Please filter the entries for the word "emmitDataKey" and copy every line that has it.

▶ **ENTRIES PROVIDED**
★ ★ ★ ★

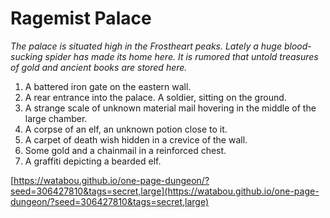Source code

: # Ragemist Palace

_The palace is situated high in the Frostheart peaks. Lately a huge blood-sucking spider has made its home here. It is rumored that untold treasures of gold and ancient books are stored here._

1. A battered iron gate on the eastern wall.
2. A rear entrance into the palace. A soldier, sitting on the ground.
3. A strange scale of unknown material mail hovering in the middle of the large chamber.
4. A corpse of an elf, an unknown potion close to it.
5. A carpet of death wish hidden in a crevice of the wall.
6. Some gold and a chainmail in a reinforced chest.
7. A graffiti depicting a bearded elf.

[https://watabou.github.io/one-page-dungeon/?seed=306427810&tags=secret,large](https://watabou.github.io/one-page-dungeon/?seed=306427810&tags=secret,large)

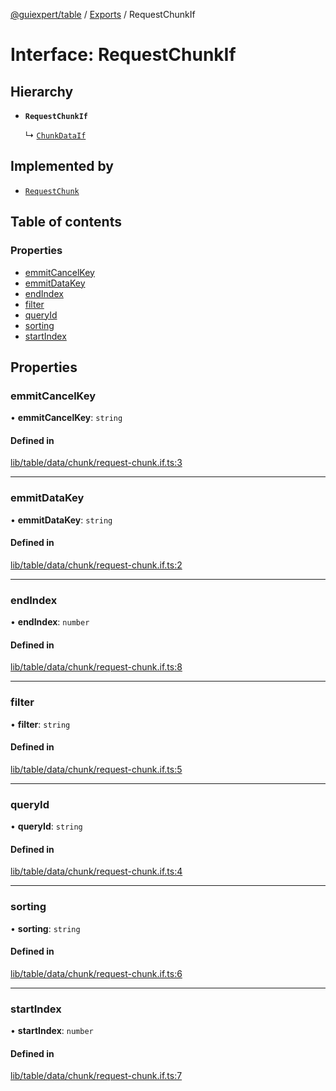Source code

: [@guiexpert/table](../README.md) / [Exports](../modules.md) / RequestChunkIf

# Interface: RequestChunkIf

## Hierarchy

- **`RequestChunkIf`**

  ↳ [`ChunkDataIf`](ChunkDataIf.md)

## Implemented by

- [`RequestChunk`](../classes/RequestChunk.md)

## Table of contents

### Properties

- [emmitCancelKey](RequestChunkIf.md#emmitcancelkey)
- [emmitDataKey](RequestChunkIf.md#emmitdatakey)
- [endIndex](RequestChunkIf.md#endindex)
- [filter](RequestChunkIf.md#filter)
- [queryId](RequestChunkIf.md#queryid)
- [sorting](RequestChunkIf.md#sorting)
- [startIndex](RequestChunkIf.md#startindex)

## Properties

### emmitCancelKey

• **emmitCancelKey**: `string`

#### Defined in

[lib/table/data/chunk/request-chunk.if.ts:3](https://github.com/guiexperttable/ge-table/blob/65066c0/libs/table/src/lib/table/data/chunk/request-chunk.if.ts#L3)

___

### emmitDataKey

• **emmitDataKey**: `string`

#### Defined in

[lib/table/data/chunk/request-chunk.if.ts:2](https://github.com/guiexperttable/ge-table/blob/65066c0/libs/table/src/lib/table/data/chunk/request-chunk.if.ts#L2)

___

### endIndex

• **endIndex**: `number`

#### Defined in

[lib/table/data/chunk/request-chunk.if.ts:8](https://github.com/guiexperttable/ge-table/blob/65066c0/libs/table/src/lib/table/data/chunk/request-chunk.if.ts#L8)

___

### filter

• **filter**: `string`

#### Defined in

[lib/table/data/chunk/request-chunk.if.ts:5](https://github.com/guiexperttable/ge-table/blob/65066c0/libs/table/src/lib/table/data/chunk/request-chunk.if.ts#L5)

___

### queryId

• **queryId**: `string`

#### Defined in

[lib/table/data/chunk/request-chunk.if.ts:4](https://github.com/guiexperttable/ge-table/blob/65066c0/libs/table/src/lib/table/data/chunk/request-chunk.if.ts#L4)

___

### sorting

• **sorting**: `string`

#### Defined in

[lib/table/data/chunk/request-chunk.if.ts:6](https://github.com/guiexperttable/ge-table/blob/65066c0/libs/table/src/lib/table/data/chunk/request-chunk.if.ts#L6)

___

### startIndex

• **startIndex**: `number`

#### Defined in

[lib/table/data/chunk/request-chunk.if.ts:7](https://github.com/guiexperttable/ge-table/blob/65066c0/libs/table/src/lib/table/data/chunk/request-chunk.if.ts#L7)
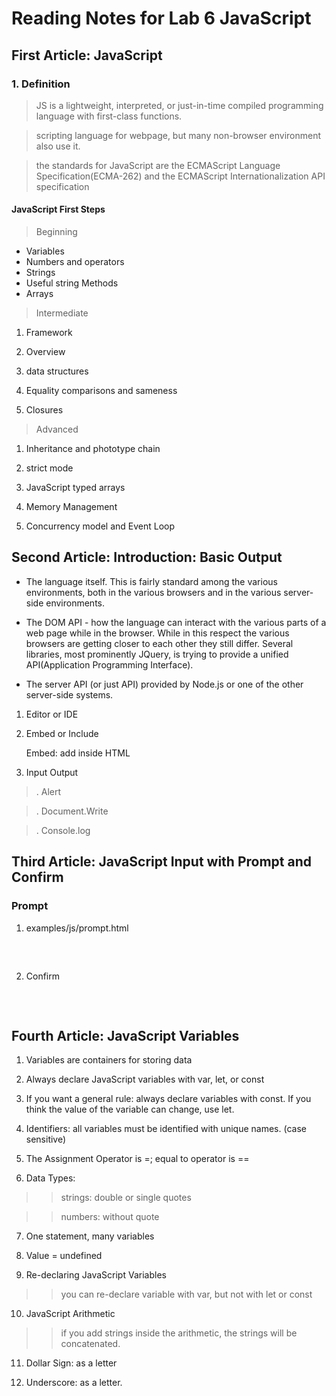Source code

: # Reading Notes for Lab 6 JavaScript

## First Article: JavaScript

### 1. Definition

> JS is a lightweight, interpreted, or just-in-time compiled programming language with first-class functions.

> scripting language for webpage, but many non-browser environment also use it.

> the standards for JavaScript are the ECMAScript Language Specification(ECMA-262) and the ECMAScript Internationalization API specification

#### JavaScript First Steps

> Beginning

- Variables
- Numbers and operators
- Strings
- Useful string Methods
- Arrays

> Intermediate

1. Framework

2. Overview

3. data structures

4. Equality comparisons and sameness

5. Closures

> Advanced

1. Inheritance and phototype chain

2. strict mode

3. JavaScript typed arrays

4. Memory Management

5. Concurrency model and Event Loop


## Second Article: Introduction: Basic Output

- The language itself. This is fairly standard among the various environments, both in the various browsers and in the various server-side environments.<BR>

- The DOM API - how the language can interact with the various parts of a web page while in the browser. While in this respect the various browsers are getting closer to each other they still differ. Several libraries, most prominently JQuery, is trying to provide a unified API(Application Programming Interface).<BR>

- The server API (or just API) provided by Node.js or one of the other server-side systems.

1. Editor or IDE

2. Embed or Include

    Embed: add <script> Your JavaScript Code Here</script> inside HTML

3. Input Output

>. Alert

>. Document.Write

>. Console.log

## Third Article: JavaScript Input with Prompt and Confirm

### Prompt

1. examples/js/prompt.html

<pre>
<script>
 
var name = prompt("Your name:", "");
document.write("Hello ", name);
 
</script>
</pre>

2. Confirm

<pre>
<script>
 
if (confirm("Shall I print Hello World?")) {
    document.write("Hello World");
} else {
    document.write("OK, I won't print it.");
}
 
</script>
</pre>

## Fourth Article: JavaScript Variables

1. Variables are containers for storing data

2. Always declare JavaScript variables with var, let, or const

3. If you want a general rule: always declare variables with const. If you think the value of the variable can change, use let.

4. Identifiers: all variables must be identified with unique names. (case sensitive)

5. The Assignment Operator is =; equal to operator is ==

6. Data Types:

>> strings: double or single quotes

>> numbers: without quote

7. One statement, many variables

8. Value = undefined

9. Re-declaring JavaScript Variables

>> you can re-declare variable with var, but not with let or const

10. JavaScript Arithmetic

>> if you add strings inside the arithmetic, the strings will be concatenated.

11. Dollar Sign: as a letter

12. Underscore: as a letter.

★ ★ ★ ★

▶ **TASK RESPONSE**
- [emmitDataKey](RequestChunkIf.md#emmitdatakey)
### emmitDataKey
• **emmitDataKey**: `string`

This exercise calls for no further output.